Gardening can be hard work.  Timing is everything in gardening.  When to cultivate, when to plant, when to weed, when to harvest.  Every chore has its proper time, and "time is money," so we're told.  It's hard to take the time.  But do a task at the right time, and things go easier.  Let the weeds get ahead of you, and gardening becomes an ugly nightmare.  It's why most people my age avoid gardening at all costs.  We pulled one too many weeds as a child laborer in the hot sun in our parents' gardens.  The last century has seen the migration of people around the world including many of us, move from rural farming communities to the bright lights of the city, factory jobs, college and a modern lifestyle.  In 1900, 90% of Americans lived on farms and raised and prepared their own food.  Now, just a few generations later, most people don't know the source of the food they eat, and are disconnected from the food growing, preserving, storing, preparing traditions that sustained earlier generations.  Each region developed a food culture adapted to its climate and soil.  Much of the regional diversity is being lost to the growing monoculture of franchise food outlets.  We've become disconnected from our food sources, from the unique gifts of our locale, from the rhythm of the seasons.  What's with eating fresh melon, cantaloup, and strawberries in January out of season?  Where where they grown?  How many miles did your food travel to get to your table?  Burning fossil fuel shipping food and other stuff around the planet adds to our carbon footprint.
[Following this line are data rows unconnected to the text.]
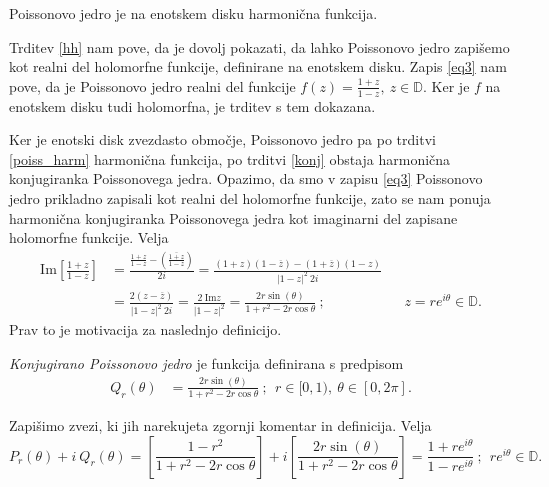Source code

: \documentclass[mat1, tisk]{fmfdelo}
\begin{document}
    \begin{trditev}
        \label{poiss_harm}
        Poissonovo jedro je na enotskem disku harmonična funkcija. 
    \end{trditev}
    \begin{dokaz}
        Trditev \ref{hh} nam pove, da je dovolj pokazati, da lahko Poissonovo jedro zapišemo kot realni del holomorfne funkcije, definirane na enotskem disku.
        Zapis \eqref{eq3} nam pove, da je Poissonovo jedro realni del funkcije $f(z) = \frac{1 + z}{1 - z},~z \in \mathbb{D}$. Ker je $f$ na enotskem disku tudi holomorfna, je trditev s tem dokazana. 
    \end{dokaz}

    Ker je enotski disk zvezdasto območje, Poissonovo jedro pa po trditvi \ref{poiss_harm} harmonična funkcija, po trditvi \ref{konj} obstaja harmonična konjugiranka Poissonovega jedra. 
    Opazimo, da smo v zapisu \eqref{eq3} Poissonovo jedro prikladno zapisali kot realni del holomorfne funkcije, zato se nam ponuja harmonična konjugiranka Poissonovega jedra kot imaginarni del zapisane holomorfne funkcije.
    Velja
    \begin{align*}
        \text{Im}\left[\frac{1 + z}{1-z}\right] &= \frac{\frac{1 + z}{1-z} - \left(\overline{\frac{1 + z}{1-z}}\right)}{2i} = \frac{(1 + z)(1 - \overline{z}) - (1 + \overline{z})(1 - z)}{|1 - z|^2~2i} & & \\ 
        & = \frac{2 (z - \overline{z})}{|1 - z|^2~2i} = \frac{2~\text{Im}z}{|1 - z|^2} = \frac{2 r \sin(\theta)}{1+ r^2 - 2r \cos\theta}~; & & z = r e^{i\theta} \in \mathbb{D}.
    \end{align*}
    Prav to je motivacija za naslednjo definicijo. 
    \begin{definicija}
        \emph{Konjugirano Poissonovo jedro} je funkcija definirana s predpisom
        \begin{align}
            Q_r(\theta) & = \frac{2 r \sin(\theta)}{1+ r^2 - 2r \cos\theta}~;~~r \in [0,1),~\theta \in [0,2\pi].
        \end{align}
    \end{definicija}

    \begin{opomba}
        Zapišimo zvezi, ki jih narekujeta zgornji komentar in definicija. Velja
        $$
        P_r(\theta) + i~Q_r(\theta) = \left[ \frac{1-r^2}{1+ r^2 - 2r \cos\theta}\right] + i \left[\frac{2 r \sin(\theta)}{1+ r^2 - 2r \cos\theta}\right] = \frac{1 + re^{i\theta}}{1 - re^{i\theta}}~;~~r e^{i\theta} \in \mathbb{D}.
        $$      
    \end{opomba}
\end{document}
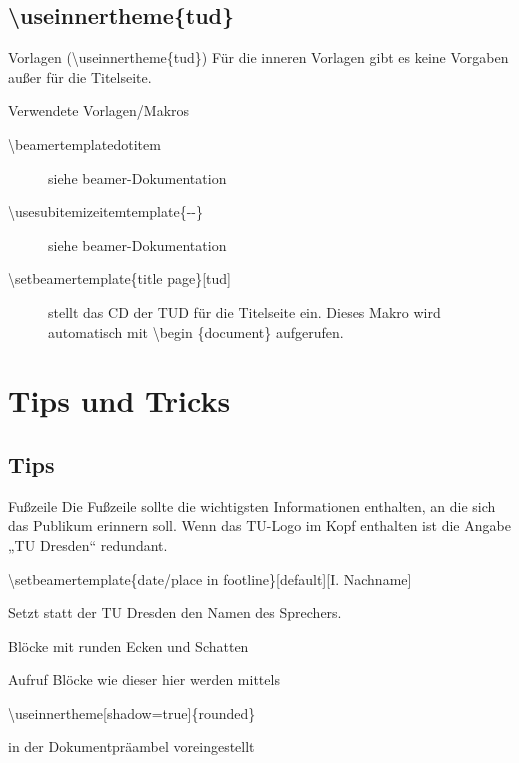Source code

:\documentclass[presentation,t]{beamer}
\begin{document}
\subsection{\textbackslash useinnertheme\{tud\}}
\label{sec:org8f00c94}

\begin{frame}[allowframebreaks]{Vorlagen (\textbackslash useinnertheme\{tud\})}
Für die inneren Vorlagen gibt es keine Vorgaben außer für die
Titelseite.
\begin{block}{Verwendete Vorlagen/Makros}
\begin{description}
\item[{\textbackslash beamertemplatedotitem}] siehe beamer-Dokumentation
\item[{\textbackslash usesubitemizeitemtemplate\{-\/-\}}] siehe
beamer-Dokumentation
\item[{\textbackslash setbeamertemplate\{title page\}[tud]}] stellt das CD
der TUD für die Titelseite ein. Dieses Makro wird automatisch mit
\textbackslash begin \{document\} aufgerufen.
\end{description}
\end{block}
\end{frame}

\section{Tips und Tricks}
\label{sec:org5e634fe}
\subsection{Tips}
\label{sec:org22b3c6a}
\begin{frame}[label={sec:org3cf35c6}]{Fußzeile}
Die Fußzeile sollte die wichtigsten Informationen enthalten, an die
sich das Publikum erinnern soll. Wenn das TU-Logo im Kopf enthalten
ist die Angabe „TU Dresden“ redundant.

\textbackslash setbeamertemplate\{date/place in
footline\}[default][I. Nachname]

Setzt statt der TU Dresden den Namen
des Sprechers.
\end{frame}
\begin{frame}[label={sec:org839ecfb}]{Blöcke mit runden Ecken und Schatten}
\begin{block}{Aufruf}
Blöcke wie dieser hier werden mittels 

\textbackslash useinnertheme[shadow=true]\{rounded\}

in der Dokumentpräambel voreingestellt
\end{block}
\end{frame}
\end{document}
What has this disconnection from our food sources gained us?  Nutrition and exercise are critical to our health.  The data is now showing us that fast food and processed foods combined with a sedentary lifestyle is the root cause of epidemics of obesity, heart disease, diabetes and cancer.  Bronson Hospital announced this spring the construction of a new multi million dollar Cancer Center for Kalamazoo.  The health care industrial complex is one of the largest if not largest part of our economy treating all of our symptoms.  It appears that our lifestyle is killing us and altering the planet our home!

I choose to reconnect with the soil by gardening.  I choose to reconnect with the soil, the region, community of plants and animals, with the ancestors who figured out the genius of the place creating a unique culture.  I choose to eat locally grown foods as much as possible, get to know the farmers at the farmers market.  I choose to turn some of my lawn back into leaf mulched garden for trillium, wood flox, and hastas.  I choose to mow my lawn with a battery run hand mower.  I choose to shovel my snow in winter instead of using a snow blower.  I choose to drive a hybrid car and my next one will be electric, and my next trip west will be by train.  I choose to enjoy the outdoors hiking, biking, kayaking rather than ripping through forest trails on a four wheeler throwing mud to kingdom come, or racing back and forth on a lake on a jet ski or boat polluting the serenity with noise.   I choose to honor God who created this incredibly beautiful blue planet and universe.

Choose to reconnect!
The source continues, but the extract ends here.